_ACTIVITY:_ The answer should hold every line of the listing, unchanged and free of images.

_THE DATA:_

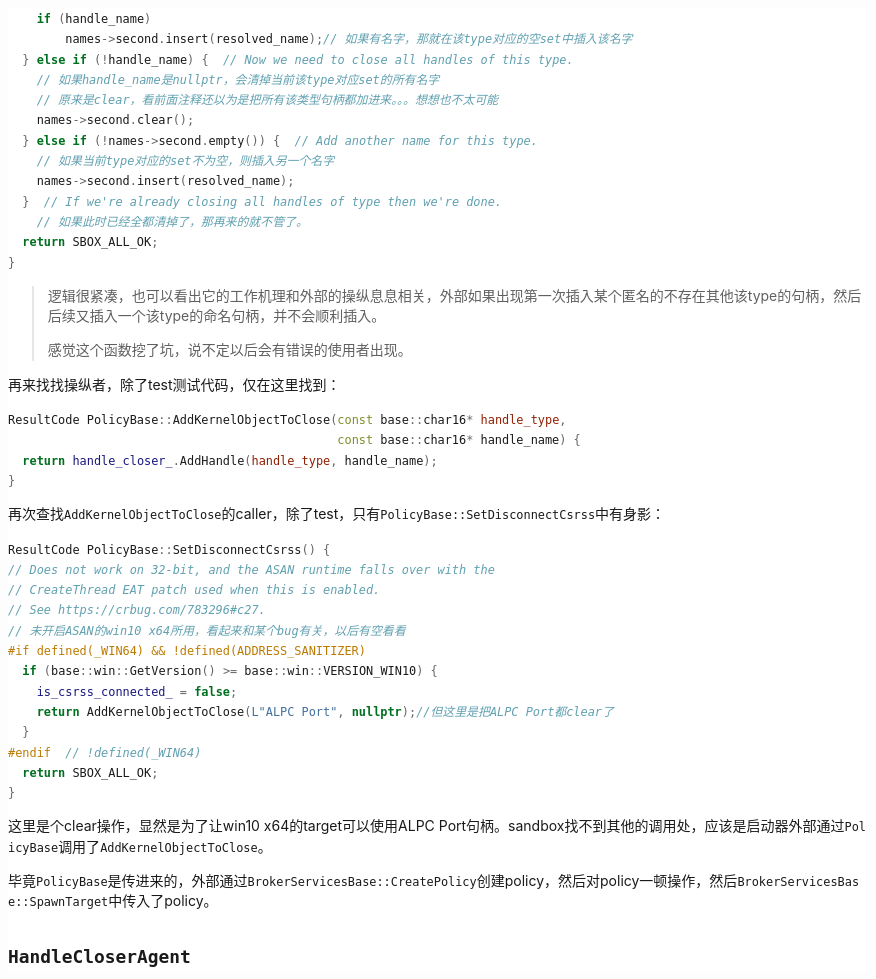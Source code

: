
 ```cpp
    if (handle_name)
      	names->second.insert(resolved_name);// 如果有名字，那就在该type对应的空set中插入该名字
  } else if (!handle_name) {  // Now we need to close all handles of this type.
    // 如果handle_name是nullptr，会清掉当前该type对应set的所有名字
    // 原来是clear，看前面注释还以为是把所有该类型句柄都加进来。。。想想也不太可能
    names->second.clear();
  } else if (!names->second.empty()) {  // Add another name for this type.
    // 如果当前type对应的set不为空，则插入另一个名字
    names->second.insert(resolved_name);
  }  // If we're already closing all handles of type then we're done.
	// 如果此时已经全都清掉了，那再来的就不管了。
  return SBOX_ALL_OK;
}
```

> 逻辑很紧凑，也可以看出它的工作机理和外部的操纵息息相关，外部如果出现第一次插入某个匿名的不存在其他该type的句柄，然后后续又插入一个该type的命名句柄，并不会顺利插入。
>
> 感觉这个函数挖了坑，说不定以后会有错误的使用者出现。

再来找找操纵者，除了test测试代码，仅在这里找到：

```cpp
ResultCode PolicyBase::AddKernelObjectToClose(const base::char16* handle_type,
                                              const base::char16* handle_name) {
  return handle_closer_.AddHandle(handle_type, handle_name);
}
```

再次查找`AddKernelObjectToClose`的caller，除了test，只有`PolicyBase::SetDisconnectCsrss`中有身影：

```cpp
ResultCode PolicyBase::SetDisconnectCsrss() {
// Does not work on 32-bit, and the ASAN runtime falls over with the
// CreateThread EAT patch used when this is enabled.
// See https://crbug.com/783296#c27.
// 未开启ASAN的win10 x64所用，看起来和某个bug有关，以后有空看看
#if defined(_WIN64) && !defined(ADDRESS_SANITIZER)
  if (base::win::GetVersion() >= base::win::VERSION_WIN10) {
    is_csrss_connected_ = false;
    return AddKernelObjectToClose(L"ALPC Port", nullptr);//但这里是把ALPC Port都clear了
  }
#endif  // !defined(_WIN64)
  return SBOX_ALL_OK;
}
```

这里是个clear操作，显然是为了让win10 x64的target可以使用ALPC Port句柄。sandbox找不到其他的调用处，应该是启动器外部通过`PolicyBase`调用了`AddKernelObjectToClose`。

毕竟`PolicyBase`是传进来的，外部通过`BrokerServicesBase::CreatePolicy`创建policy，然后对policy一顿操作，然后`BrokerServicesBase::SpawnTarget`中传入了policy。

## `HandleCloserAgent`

_ANSWER:_
Source code

:
 ```cpp
    if (handle_name)
      	names->second.insert(resolved_name);// 如果有名字，那就在该type对应的空set中插入该名字
  } else if (!handle_name) {  // Now we need to close all handles of this type.
    // 如果handle_name是nullptr，会清掉当前该type对应set的所有名字
    // 原来是clear，看前面注释还以为是把所有该类型句柄都加进来。。。想想也不太可能
    names->second.clear();
  } else if (!names->second.empty()) {  // Add another name for this type.
    // 如果当前type对应的set不为空，则插入另一个名字
    names->second.insert(resolved_name);
  }  // If we're already closing all handles of type then we're done.
	// 如果此时已经全都清掉了，那再来的就不管了。
  return SBOX_ALL_OK;
}
```

> 逻辑很紧凑，也可以看出它的工作机理和外部的操纵息息相关，外部如果出现第一次插入某个匿名的不存在其他该type的句柄，然后后续又插入一个该type的命名句柄，并不会顺利插入。
>
> 感觉这个函数挖了坑，说不定以后会有错误的使用者出现。

再来找找操纵者，除了test测试代码，仅在这里找到：

```cpp
ResultCode PolicyBase::AddKernelObjectToClose(const base::char16* handle_type,
                                              const base::char16* handle_name) {
  return handle_closer_.AddHandle(handle_type, handle_name);
}
```

再次查找`AddKernelObjectToClose`的caller，除了test，只有`PolicyBase::SetDisconnectCsrss`中有身影：

```cpp
ResultCode PolicyBase::SetDisconnectCsrss() {
// Does not work on 32-bit, and the ASAN runtime falls over with the
// CreateThread EAT patch used when this is enabled.
// See https://crbug.com/783296#c27.
// 未开启ASAN的win10 x64所用，看起来和某个bug有关，以后有空看看
#if defined(_WIN64) && !defined(ADDRESS_SANITIZER)
  if (base::win::GetVersion() >= base::win::VERSION_WIN10) {
    is_csrss_connected_ = false;
    return AddKernelObjectToClose(L"ALPC Port", nullptr);//但这里是把ALPC Port都clear了
  }
#endif  // !defined(_WIN64)
  return SBOX_ALL_OK;
}
```

这里是个clear操作，显然是为了让win10 x64的target可以使用ALPC Port句柄。sandbox找不到其他的调用处，应该是启动器外部通过`PolicyBase`调用了`AddKernelObjectToClose`。

毕竟`PolicyBase`是传进来的，外部通过`BrokerServicesBase::CreatePolicy`创建policy，然后对policy一顿操作，然后`BrokerServicesBase::SpawnTarget`中传入了policy。

## `HandleCloserAgent`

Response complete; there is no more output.